At scale, performance engineering hinges on reproducibility and maintainability. In large organizations, where multiple teams test the same product across varied environments, it’s like trying to play a symphony with different orchestras: unless everyone follows the same score, you’ll never hear the same music. That was the challenge we faced when we kicked off the "superheroes-automation" [1] project, an ambitious cross-organization initiative involving both Red Hat and IBM. Our goal was simple, yet daunting: to create a fair and consistent performance testing setup for comparing different Java technologies. We needed a setup that was not only robust but also perfectly reproducible, ensuring that every person involved, regardless of their team or environment, would run the exact same tests in the exact same way. This is the story of how we tamed the performance testing beast and achieved true reproducibility by leveraging qDup [2].
The Challenge
Our initiative brought together talented engineers from across two organizations, but with that came a diverse array of local development environments, preferred tools, and ingrained testing habits. This diversity, which is usually a strength, quickly became our biggest hurdle.
Our primary struggle in the early stages was the stark inability to reproduce the same results between teams. We would run what we thought was the same performance test, only to get frustratingly different numbers. With each team having their own scripts and manual steps to spin up this environment, subtle but significant variations were inevitable. Were the results different because of the technology we were testing, or because one team’s database was configured slightly differently? The data was noisy, making any meaningful comparison impossible. We were spending more time debugging our setups than analyzing performance.
The inherent complexity of our chosen application, Quarkus Superheroes [3], required an automated setup. This was the only way to guarantee a uniform configuration for every user and ensure the solution was portable enough to function reliably across diverse environments – ensuring everyone was actually testing the same thing.
The Orchestrator of Our Performance Symphony
Faced with these challenges, we needed a powerful orchestrator. As the maintainers and developers behind qDup [2], we knew we had the perfect tool for the job. In fact, we built qDup precisely to solve these kinds of complex automation problems that rely heavily on shell scripting.
What is qDup?
At its heart, qDup is a powerful orchestrator for scripting. It’s not a new, proprietary programming language you have to learn. Instead, it takes the shell commands and scripts your teams already know and use, and it gives them superpowers. It allows you to structure your automation, manage states between different scripts, and coordinate their execution across multiple servers.

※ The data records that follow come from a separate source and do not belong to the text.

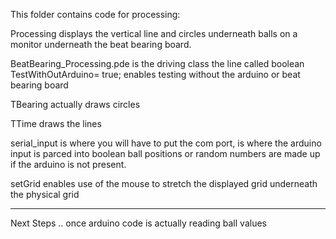 This folder contains code for processing:
 
Processing displays the vertical line and circles underneath balls on a monitor underneath the beat bearing board.

BeatBearing_Processing.pde is the driving class 
	the line called boolean TestWithOutArduino= true; enables testing without the arduino or beat bearing board

TBearing actually draws circles

TTime draws the lines

serial_input is where you will have to put the com port, is where the arduino input is parced into boolean ball positions
or random numbers are made up if the arduino is not present.

setGrid enables use of the mouse to stretch the displayed grid underneath the physical grid

-------------------------------------------------------------------------------------------
Next Steps .. once arduino code is actually reading ball values  
<!-- language:     
	BeatBearing_Processing ....   

			turn boolean TestWithOutArduino= true; false so it will listen to the arduino  
  
			adjust maxMetronome with same value that is used in arduino code  
  			
			change the default grid dimensions to match the beat bearing board built for setGrid  
    			
	serial_input  
  	
			put balls down one at a time one the board and adjust the barray[].on mapping      
lang-none -->    
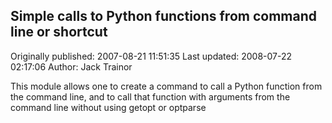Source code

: ## Simple calls to Python functions from command line or shortcut 
Originally published: 2007-08-21 11:51:35 
Last updated: 2008-07-22 02:17:06 
Author: Jack Trainor 
 
This module allows one to create a command to call a Python function from the command line, and to call that function with arguments from the command line without using getopt or optparse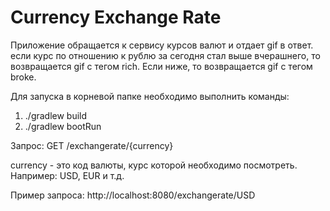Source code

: # Currency Exchange Rate

Приложение обращается к сервису курсов валют и отдает gif в ответ.
если курс по отношению к рублю за сегодня стал выше вчерашнего, то возвращается gif c тегом rich.
Если ниже, то возвращается gif c тегом broke.

Для запуска в корневой папке необходимо выполнить команды:
1) ./gradlew build
2) ./gradlew bootRun

Запрос: GET  /exchangerate/{currency}

currency - это код валюты, курс которой необходимо посмотреть. Например: USD, EUR и т.д.

Пример запроса:
http://localhost:8080/exchangerate/USD




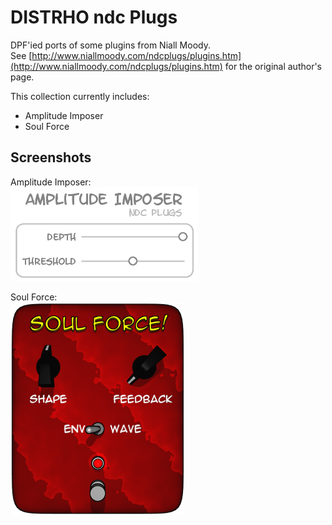# DISTRHO ndc Plugs

DPF'ied ports of some plugins from Niall Moody.<br/>
See [http://www.niallmoody.com/ndcplugs/plugins.htm](http://www.niallmoody.com/ndcplugs/plugins.htm) for the original author's page.

This collection currently includes:<br/>
 - Amplitude Imposer
 - Soul Force

## Screenshots
Amplitude Imposer:<br/>
![Amplitude Imposer](https://raw.githubusercontent.com/DISTRHO/ndc-Plugs/master/plugins/AmplitudeImposer/Screenshot.png "Amplitude Imposer")<br/>

Soul Force:<br/>
![Soul Force](https://raw.githubusercontent.com/DISTRHO/ndc-Plugs/master/plugins/SoulForce/Screenshot.png "Soul Force")<br/>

It is designed to follow the same workflow as a user at a terminal so that commands can be performed with or without qDup. Commands are grouped into re-usable scripts that are mapped to different hosts by roles. All defined using simple YAML files, very similar to Ansible playbooks.
qDup has 3 pre-defined phases for script execution to follow the usual performance test workflow: setup, run, and cleanup.
How is qDup solving the challenge?
We chose to use and continue to develop qDup because it is founded on principles that directly address the challenges of collaborative automation, especially in a bash-centric world:
It embraces bash; it doesn’t replace it: This is the most crucial design philosophy behind qDup. We know that most automation is built on the foundation of shell scripts. So, instead of forcing teams to learn a new language, qDup allows them to leverage their existing skills and scripts. This dramatically lowers the barrier to entry and accelerates adoption.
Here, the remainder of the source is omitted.